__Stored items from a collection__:
________________________
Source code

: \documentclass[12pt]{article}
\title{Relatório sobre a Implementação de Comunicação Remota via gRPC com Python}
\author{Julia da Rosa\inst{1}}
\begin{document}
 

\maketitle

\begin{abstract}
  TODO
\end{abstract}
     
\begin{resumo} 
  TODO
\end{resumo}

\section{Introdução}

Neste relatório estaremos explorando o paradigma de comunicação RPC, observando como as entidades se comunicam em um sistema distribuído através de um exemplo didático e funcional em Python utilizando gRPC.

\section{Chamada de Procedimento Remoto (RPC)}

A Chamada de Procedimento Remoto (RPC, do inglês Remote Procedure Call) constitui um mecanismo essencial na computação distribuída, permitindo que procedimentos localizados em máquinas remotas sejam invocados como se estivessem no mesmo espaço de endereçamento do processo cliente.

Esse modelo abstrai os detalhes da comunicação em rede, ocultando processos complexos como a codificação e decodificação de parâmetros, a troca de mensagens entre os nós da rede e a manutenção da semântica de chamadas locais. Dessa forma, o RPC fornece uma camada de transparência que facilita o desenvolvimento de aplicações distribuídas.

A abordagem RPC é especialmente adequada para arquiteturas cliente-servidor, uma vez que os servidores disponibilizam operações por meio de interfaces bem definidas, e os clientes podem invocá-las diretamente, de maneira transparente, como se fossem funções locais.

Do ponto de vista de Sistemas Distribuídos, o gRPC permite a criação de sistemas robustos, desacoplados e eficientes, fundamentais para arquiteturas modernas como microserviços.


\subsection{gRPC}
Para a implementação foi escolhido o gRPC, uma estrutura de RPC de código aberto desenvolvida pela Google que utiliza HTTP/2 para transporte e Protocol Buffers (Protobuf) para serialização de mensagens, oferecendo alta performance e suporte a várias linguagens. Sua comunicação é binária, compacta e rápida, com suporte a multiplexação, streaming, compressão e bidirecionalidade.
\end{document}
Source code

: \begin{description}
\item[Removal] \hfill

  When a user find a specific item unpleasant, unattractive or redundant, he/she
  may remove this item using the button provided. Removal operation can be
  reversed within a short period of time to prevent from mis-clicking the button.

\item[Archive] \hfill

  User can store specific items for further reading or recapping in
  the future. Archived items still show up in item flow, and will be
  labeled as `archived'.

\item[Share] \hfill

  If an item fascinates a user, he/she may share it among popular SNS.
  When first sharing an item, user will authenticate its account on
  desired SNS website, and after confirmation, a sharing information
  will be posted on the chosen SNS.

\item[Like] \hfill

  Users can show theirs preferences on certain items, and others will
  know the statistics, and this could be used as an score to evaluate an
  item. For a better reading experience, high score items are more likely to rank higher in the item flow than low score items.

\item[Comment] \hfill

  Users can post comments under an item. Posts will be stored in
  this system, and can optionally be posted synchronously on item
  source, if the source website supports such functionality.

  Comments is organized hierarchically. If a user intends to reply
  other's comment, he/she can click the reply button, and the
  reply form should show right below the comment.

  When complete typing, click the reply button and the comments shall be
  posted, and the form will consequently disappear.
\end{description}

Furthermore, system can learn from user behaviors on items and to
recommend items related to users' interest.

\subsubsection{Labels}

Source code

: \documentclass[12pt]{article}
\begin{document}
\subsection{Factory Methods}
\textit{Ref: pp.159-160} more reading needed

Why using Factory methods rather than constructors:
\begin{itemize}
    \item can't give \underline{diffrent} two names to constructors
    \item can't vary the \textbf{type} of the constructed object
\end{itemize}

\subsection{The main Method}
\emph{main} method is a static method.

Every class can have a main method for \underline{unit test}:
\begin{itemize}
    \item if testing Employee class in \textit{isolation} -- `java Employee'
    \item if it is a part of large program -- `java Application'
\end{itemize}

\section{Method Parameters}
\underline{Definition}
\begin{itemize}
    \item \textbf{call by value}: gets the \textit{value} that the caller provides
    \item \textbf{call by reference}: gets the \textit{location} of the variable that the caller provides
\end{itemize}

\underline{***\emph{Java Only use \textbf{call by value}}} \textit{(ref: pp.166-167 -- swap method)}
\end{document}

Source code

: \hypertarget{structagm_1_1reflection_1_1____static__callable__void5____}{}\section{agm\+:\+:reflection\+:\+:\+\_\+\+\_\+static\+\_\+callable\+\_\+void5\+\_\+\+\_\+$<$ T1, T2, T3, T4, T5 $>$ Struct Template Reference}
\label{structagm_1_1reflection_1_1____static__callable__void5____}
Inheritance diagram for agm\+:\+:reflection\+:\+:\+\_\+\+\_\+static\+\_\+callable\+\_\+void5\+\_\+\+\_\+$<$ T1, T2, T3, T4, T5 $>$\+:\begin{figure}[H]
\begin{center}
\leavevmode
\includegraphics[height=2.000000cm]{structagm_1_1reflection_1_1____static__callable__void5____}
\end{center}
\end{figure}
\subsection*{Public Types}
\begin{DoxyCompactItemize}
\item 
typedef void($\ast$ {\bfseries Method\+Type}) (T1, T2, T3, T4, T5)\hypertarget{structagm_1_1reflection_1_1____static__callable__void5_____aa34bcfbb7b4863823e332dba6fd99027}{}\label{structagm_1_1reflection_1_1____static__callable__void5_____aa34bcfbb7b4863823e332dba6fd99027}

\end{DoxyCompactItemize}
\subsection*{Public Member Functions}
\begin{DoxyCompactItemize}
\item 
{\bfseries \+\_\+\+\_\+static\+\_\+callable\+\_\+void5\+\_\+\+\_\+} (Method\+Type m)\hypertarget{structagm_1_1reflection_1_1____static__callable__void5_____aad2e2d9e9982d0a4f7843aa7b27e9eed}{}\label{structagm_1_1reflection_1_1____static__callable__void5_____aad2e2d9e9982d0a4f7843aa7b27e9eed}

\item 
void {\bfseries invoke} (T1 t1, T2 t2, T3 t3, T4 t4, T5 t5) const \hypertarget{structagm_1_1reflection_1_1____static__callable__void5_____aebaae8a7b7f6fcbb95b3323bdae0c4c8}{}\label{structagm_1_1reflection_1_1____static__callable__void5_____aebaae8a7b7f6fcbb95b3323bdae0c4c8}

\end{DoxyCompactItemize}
________________________
__EXERCISE__:
Output all entries again exactly; no line may be altered.

__ANSWER FOR THE TASK__:
Source code

: \documentclass[12pt]{article}
\title{Relatório sobre a Implementação de Comunicação Remota via gRPC com Python}
\author{Julia da Rosa\inst{1}}
\begin{document}
 

\maketitle

\begin{abstract}
  TODO
\end{abstract}
     
\begin{resumo} 
  TODO
\end{resumo}

\section{Introdução}

Neste relatório estaremos explorando o paradigma de comunicação RPC, observando como as entidades se comunicam em um sistema distribuído através de um exemplo didático e funcional em Python utilizando gRPC.

\section{Chamada de Procedimento Remoto (RPC)}

A Chamada de Procedimento Remoto (RPC, do inglês Remote Procedure Call) constitui um mecanismo essencial na computação distribuída, permitindo que procedimentos localizados em máquinas remotas sejam invocados como se estivessem no mesmo espaço de endereçamento do processo cliente.

Esse modelo abstrai os detalhes da comunicação em rede, ocultando processos complexos como a codificação e decodificação de parâmetros, a troca de mensagens entre os nós da rede e a manutenção da semântica de chamadas locais. Dessa forma, o RPC fornece uma camada de transparência que facilita o desenvolvimento de aplicações distribuídas.

A abordagem RPC é especialmente adequada para arquiteturas cliente-servidor, uma vez que os servidores disponibilizam operações por meio de interfaces bem definidas, e os clientes podem invocá-las diretamente, de maneira transparente, como se fossem funções locais.

Do ponto de vista de Sistemas Distribuídos, o gRPC permite a criação de sistemas robustos, desacoplados e eficientes, fundamentais para arquiteturas modernas como microserviços.


\subsection{gRPC}
Para a implementação foi escolhido o gRPC, uma estrutura de RPC de código aberto desenvolvida pela Google que utiliza HTTP/2 para transporte e Protocol Buffers (Protobuf) para serialização de mensagens, oferecendo alta performance e suporte a várias linguagens. Sua comunicação é binária, compacta e rápida, com suporte a multiplexação, streaming, compressão e bidirecionalidade.
\end{document}
Source code

: \begin{description}
\item[Removal] \hfill

  When a user find a specific item unpleasant, unattractive or redundant, he/she
  may remove this item using the button provided. Removal operation can be
  reversed within a short period of time to prevent from mis-clicking the button.

\item[Archive] \hfill

  User can store specific items for further reading or recapping in
  the future. Archived items still show up in item flow, and will be
  labeled as `archived'.

\item[Share] \hfill

  If an item fascinates a user, he/she may share it among popular SNS.
  When first sharing an item, user will authenticate its account on
  desired SNS website, and after confirmation, a sharing information
  will be posted on the chosen SNS.

\item[Like] \hfill

  Users can show theirs preferences on certain items, and others will
  know the statistics, and this could be used as an score to evaluate an
  item. For a better reading experience, high score items are more likely to rank higher in the item flow than low score items.

\item[Comment] \hfill

  Users can post comments under an item. Posts will be stored in
  this system, and can optionally be posted synchronously on item
  source, if the source website supports such functionality.

  Comments is organized hierarchically. If a user intends to reply
  other's comment, he/she can click the reply button, and the
  reply form should show right below the comment.

  When complete typing, click the reply button and the comments shall be
  posted, and the form will consequently disappear.
\end{description}

Furthermore, system can learn from user behaviors on items and to
recommend items related to users' interest.

\subsubsection{Labels}

Source code

: \documentclass[12pt]{article}
\begin{document}
\subsection{Factory Methods}
\textit{Ref: pp.159-160} more reading needed

Why using Factory methods rather than constructors:
\begin{itemize}
    \item can't give \underline{diffrent} two names to constructors
    \item can't vary the \textbf{type} of the constructed object
\end{itemize}

\subsection{The main Method}
\emph{main} method is a static method.

Every class can have a main method for \underline{unit test}:
\begin{itemize}
    \item if testing Employee class in \textit{isolation} -- `java Employee'
    \item if it is a part of large program -- `java Application'
\end{itemize}

\section{Method Parameters}
\underline{Definition}
\begin{itemize}
    \item \textbf{call by value}: gets the \textit{value} that the caller provides
    \item \textbf{call by reference}: gets the \textit{location} of the variable that the caller provides
\end{itemize}

\underline{***\emph{Java Only use \textbf{call by value}}} \textit{(ref: pp.166-167 -- swap method)}
\end{document}

Source code

: \hypertarget{structagm_1_1reflection_1_1____static__callable__void5____}{}\section{agm\+:\+:reflection\+:\+:\+\_\+\+\_\+static\+\_\+callable\+\_\+void5\+\_\+\+\_\+$<$ T1, T2, T3, T4, T5 $>$ Struct Template Reference}
\label{structagm_1_1reflection_1_1____static__callable__void5____}
Inheritance diagram for agm\+:\+:reflection\+:\+:\+\_\+\+\_\+static\+\_\+callable\+\_\+void5\+\_\+\+\_\+$<$ T1, T2, T3, T4, T5 $>$\+:\begin{figure}[H]
\begin{center}
\leavevmode
\includegraphics[height=2.000000cm]{structagm_1_1reflection_1_1____static__callable__void5____}
\end{center}
\end{figure}
\subsection*{Public Types}
\begin{DoxyCompactItemize}
\item 
typedef void($\ast$ {\bfseries Method\+Type}) (T1, T2, T3, T4, T5)\hypertarget{structagm_1_1reflection_1_1____static__callable__void5_____aa34bcfbb7b4863823e332dba6fd99027}{}\label{structagm_1_1reflection_1_1____static__callable__void5_____aa34bcfbb7b4863823e332dba6fd99027}

\end{DoxyCompactItemize}
\subsection*{Public Member Functions}
\begin{DoxyCompactItemize}
\item 
{\bfseries \+\_\+\+\_\+static\+\_\+callable\+\_\+void5\+\_\+\+\_\+} (Method\+Type m)\hypertarget{structagm_1_1reflection_1_1____static__callable__void5_____aad2e2d9e9982d0a4f7843aa7b27e9eed}{}\label{structagm_1_1reflection_1_1____static__callable__void5_____aad2e2d9e9982d0a4f7843aa7b27e9eed}

\item 
void {\bfseries invoke} (T1 t1, T2 t2, T3 t3, T4 t4, T5 t5) const \hypertarget{structagm_1_1reflection_1_1____static__callable__void5_____aebaae8a7b7f6fcbb95b3323bdae0c4c8}{}\label{structagm_1_1reflection_1_1____static__callable__void5_____aebaae8a7b7f6fcbb95b3323bdae0c4c8}

\end{DoxyCompactItemize}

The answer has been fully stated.